EXERCISE PROMPT = Give back the full listing exactly, setting the pictures aside.
═════ EXERCISE INPUT
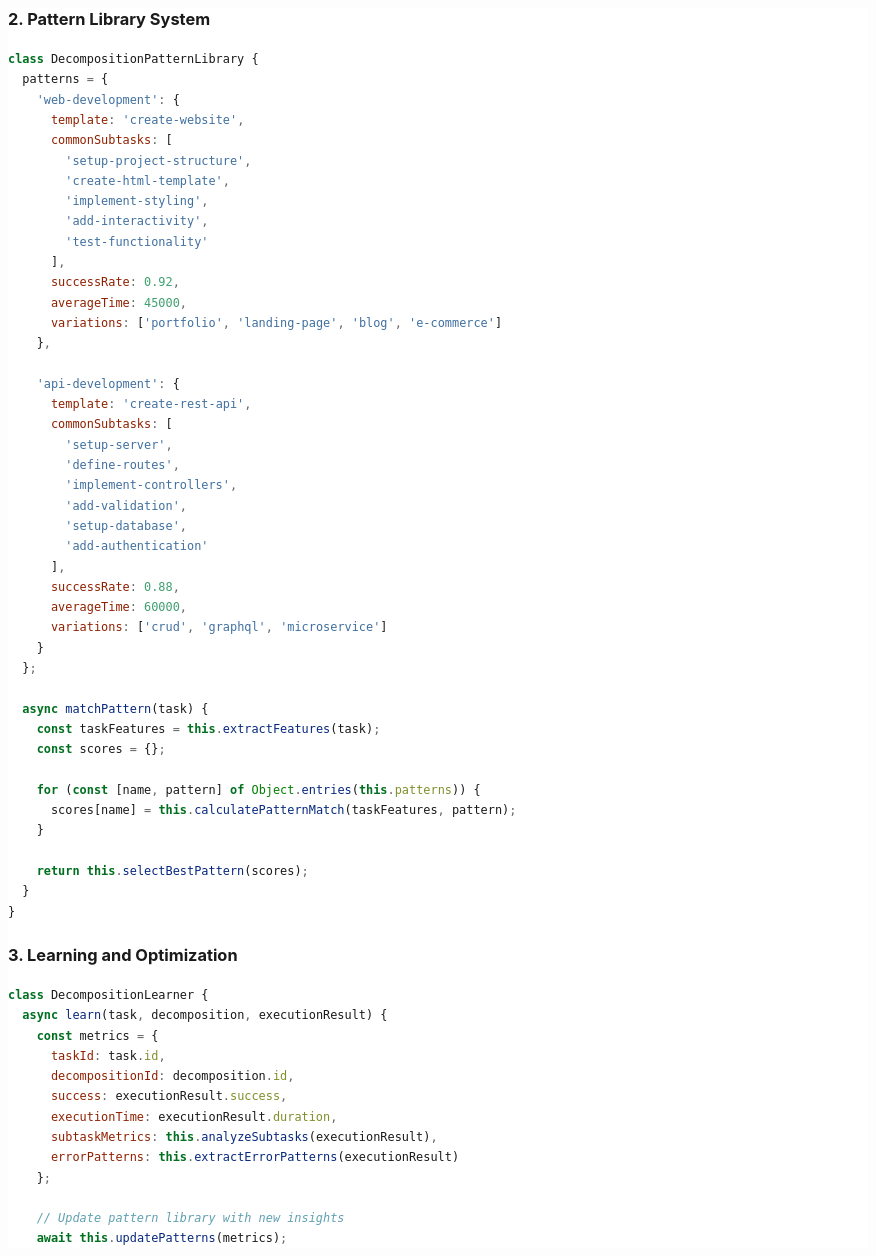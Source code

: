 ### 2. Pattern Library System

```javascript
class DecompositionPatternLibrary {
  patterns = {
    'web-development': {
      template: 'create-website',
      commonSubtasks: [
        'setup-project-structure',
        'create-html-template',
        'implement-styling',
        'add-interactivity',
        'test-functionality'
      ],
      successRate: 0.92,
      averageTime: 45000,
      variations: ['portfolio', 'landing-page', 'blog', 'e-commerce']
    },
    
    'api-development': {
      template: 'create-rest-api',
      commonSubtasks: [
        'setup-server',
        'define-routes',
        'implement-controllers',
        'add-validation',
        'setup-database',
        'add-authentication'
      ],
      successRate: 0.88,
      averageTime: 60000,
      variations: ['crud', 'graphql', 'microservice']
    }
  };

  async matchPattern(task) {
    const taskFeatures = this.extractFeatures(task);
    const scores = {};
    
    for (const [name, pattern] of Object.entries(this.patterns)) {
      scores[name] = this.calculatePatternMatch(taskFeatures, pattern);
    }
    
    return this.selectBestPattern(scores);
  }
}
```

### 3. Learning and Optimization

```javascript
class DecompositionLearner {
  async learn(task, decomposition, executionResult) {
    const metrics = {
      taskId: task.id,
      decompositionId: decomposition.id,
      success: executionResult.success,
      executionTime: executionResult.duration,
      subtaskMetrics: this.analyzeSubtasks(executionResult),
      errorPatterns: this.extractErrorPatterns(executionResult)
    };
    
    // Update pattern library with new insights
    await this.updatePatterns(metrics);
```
══════════
RESPONSE =
Source code

: ### 2. Pattern Library System

```javascript
class DecompositionPatternLibrary {
  patterns = {
    'web-development': {
      template: 'create-website',
      commonSubtasks: [
        'setup-project-structure',
        'create-html-template',
        'implement-styling',
        'add-interactivity',
        'test-functionality'
      ],
      successRate: 0.92,
      averageTime: 45000,
      variations: ['portfolio', 'landing-page', 'blog', 'e-commerce']
    },
    
    'api-development': {
      template: 'create-rest-api',
      commonSubtasks: [
        'setup-server',
        'define-routes',
        'implement-controllers',
        'add-validation',
        'setup-database',
        'add-authentication'
      ],
      successRate: 0.88,
      averageTime: 60000,
      variations: ['crud', 'graphql', 'microservice']
    }
  };

  async matchPattern(task) {
    const taskFeatures = this.extractFeatures(task);
    const scores = {};
    
    for (const [name, pattern] of Object.entries(this.patterns)) {
      scores[name] = this.calculatePatternMatch(taskFeatures, pattern);
    }
    
    return this.selectBestPattern(scores);
  }
}
```

### 3. Learning and Optimization

```javascript
class DecompositionLearner {
  async learn(task, decomposition, executionResult) {
    const metrics = {
      taskId: task.id,
      decompositionId: decomposition.id,
      success: executionResult.success,
      executionTime: executionResult.duration,
      subtaskMetrics: this.analyzeSubtasks(executionResult),
      errorPatterns: this.extractErrorPatterns(executionResult)
    };
    
    // Update pattern library with new insights
    await this.updatePatterns(metrics);
```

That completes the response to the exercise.